**TO DO:**
Repeat each entry below without omitting a single word.
[EXCERPTED RECORDS — start]
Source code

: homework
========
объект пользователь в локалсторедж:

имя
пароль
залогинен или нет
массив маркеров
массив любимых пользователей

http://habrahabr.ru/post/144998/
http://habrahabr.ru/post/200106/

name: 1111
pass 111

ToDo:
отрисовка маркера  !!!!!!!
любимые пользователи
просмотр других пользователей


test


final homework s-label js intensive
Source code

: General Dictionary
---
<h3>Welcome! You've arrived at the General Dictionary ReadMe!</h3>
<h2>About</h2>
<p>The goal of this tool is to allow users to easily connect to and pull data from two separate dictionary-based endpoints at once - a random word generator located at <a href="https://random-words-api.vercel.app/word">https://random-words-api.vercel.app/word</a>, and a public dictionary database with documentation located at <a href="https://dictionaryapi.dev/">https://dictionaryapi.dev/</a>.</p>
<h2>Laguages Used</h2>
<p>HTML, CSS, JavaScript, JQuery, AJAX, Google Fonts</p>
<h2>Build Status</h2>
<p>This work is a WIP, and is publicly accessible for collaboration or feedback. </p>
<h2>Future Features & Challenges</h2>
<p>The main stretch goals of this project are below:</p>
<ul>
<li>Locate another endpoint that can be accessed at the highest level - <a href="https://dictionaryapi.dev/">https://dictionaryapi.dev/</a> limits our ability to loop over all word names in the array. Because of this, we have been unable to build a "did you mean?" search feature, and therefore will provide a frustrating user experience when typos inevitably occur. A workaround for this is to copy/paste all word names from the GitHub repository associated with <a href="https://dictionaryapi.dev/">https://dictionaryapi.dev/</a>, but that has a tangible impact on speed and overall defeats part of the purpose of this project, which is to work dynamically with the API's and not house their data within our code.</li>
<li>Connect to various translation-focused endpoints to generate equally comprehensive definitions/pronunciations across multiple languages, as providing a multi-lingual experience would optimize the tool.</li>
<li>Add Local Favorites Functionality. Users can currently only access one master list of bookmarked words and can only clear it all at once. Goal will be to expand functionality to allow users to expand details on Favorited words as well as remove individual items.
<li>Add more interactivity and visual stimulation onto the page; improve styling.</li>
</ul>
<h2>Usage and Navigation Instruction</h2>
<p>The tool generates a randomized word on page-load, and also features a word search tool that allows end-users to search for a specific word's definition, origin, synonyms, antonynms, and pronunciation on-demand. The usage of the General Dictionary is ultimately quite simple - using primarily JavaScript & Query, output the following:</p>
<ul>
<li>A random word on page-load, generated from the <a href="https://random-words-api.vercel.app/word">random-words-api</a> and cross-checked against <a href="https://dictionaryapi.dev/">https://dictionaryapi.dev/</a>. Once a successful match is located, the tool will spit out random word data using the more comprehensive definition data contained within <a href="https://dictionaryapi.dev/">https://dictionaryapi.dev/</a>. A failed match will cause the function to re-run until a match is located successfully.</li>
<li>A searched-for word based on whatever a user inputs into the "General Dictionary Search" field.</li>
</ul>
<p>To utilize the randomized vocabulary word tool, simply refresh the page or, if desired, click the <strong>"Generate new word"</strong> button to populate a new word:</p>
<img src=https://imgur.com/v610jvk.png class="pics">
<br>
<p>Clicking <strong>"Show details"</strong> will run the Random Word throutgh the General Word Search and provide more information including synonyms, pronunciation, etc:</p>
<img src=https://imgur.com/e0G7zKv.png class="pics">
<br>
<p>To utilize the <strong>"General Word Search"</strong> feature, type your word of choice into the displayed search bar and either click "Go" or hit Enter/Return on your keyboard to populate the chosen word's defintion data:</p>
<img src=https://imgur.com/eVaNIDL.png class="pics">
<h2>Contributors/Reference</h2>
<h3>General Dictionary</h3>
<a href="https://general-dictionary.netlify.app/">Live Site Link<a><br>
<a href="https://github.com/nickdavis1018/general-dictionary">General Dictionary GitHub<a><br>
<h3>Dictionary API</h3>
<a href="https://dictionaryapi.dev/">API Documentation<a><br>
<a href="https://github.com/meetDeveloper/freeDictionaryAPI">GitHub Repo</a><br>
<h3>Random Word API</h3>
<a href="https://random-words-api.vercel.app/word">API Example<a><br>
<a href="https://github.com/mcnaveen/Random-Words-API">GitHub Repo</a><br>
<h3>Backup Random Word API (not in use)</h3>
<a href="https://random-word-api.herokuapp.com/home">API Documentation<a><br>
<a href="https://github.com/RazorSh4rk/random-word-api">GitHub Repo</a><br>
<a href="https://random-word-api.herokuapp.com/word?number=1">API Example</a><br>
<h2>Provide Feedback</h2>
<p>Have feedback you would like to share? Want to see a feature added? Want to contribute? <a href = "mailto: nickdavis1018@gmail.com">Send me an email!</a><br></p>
[EXCERPTED RECORDS — finish]
**TASK RESULT:**
Source code

: homework
========
объект пользователь в локалсторедж:

имя
пароль
залогинен или нет
массив маркеров
массив любимых пользователей

http://habrahabr.ru/post/144998/
http://habrahabr.ru/post/200106/

name: 1111
pass 111

ToDo:
отрисовка маркера  !!!!!!!
любимые пользователи
просмотр других пользователей


test


final homework s-label js intensive
Source code

: General Dictionary
---
<h3>Welcome! You've arrived at the General Dictionary ReadMe!</h3>
<h2>About</h2>
<p>The goal of this tool is to allow users to easily connect to and pull data from two separate dictionary-based endpoints at once - a random word generator located at <a href="https://random-words-api.vercel.app/word">https://random-words-api.vercel.app/word</a>, and a public dictionary database with documentation located at <a href="https://dictionaryapi.dev/">https://dictionaryapi.dev/</a>.</p>
<h2>Laguages Used</h2>
<p>HTML, CSS, JavaScript, JQuery, AJAX, Google Fonts</p>
<h2>Build Status</h2>
<p>This work is a WIP, and is publicly accessible for collaboration or feedback. </p>
<h2>Future Features & Challenges</h2>
<p>The main stretch goals of this project are below:</p>
<ul>
<li>Locate another endpoint that can be accessed at the highest level - <a href="https://dictionaryapi.dev/">https://dictionaryapi.dev/</a> limits our ability to loop over all word names in the array. Because of this, we have been unable to build a "did you mean?" search feature, and therefore will provide a frustrating user experience when typos inevitably occur. A workaround for this is to copy/paste all word names from the GitHub repository associated with <a href="https://dictionaryapi.dev/">https://dictionaryapi.dev/</a>, but that has a tangible impact on speed and overall defeats part of the purpose of this project, which is to work dynamically with the API's and not house their data within our code.</li>
<li>Connect to various translation-focused endpoints to generate equally comprehensive definitions/pronunciations across multiple languages, as providing a multi-lingual experience would optimize the tool.</li>
<li>Add Local Favorites Functionality. Users can currently only access one master list of bookmarked words and can only clear it all at once. Goal will be to expand functionality to allow users to expand details on Favorited words as well as remove individual items.
<li>Add more interactivity and visual stimulation onto the page; improve styling.</li>
</ul>
<h2>Usage and Navigation Instruction</h2>
<p>The tool generates a randomized word on page-load, and also features a word search tool that allows end-users to search for a specific word's definition, origin, synonyms, antonynms, and pronunciation on-demand. The usage of the General Dictionary is ultimately quite simple - using primarily JavaScript & Query, output the following:</p>
<ul>
<li>A random word on page-load, generated from the <a href="https://random-words-api.vercel.app/word">random-words-api</a> and cross-checked against <a href="https://dictionaryapi.dev/">https://dictionaryapi.dev/</a>. Once a successful match is located, the tool will spit out random word data using the more comprehensive definition data contained within <a href="https://dictionaryapi.dev/">https://dictionaryapi.dev/</a>. A failed match will cause the function to re-run until a match is located successfully.</li>
<li>A searched-for word based on whatever a user inputs into the "General Dictionary Search" field.</li>
</ul>
<p>To utilize the randomized vocabulary word tool, simply refresh the page or, if desired, click the <strong>"Generate new word"</strong> button to populate a new word:</p>
<img src=https://imgur.com/v610jvk.png class="pics">
<br>
<p>Clicking <strong>"Show details"</strong> will run the Random Word throutgh the General Word Search and provide more information including synonyms, pronunciation, etc:</p>
<img src=https://imgur.com/e0G7zKv.png class="pics">
<br>
<p>To utilize the <strong>"General Word Search"</strong> feature, type your word of choice into the displayed search bar and either click "Go" or hit Enter/Return on your keyboard to populate the chosen word's defintion data:</p>
<img src=https://imgur.com/eVaNIDL.png class="pics">
<h2>Contributors/Reference</h2>
<h3>General Dictionary</h3>
<a href="https://general-dictionary.netlify.app/">Live Site Link<a><br>
<a href="https://github.com/nickdavis1018/general-dictionary">General Dictionary GitHub<a><br>
<h3>Dictionary API</h3>
<a href="https://dictionaryapi.dev/">API Documentation<a><br>
<a href="https://github.com/meetDeveloper/freeDictionaryAPI">GitHub Repo</a><br>
<h3>Random Word API</h3>
<a href="https://random-words-api.vercel.app/word">API Example<a><br>
<a href="https://github.com/mcnaveen/Random-Words-API">GitHub Repo</a><br>
<h3>Backup Random Word API (not in use)</h3>
<a href="https://random-word-api.herokuapp.com/home">API Documentation<a><br>
<a href="https://github.com/RazorSh4rk/random-word-api">GitHub Repo</a><br>
<a href="https://random-word-api.herokuapp.com/word?number=1">API Example</a><br>
<h2>Provide Feedback</h2>
<p>Have feedback you would like to share? Want to see a feature added? Want to contribute? <a href = "mailto: nickdavis1018@gmail.com">Send me an email!</a><br></p>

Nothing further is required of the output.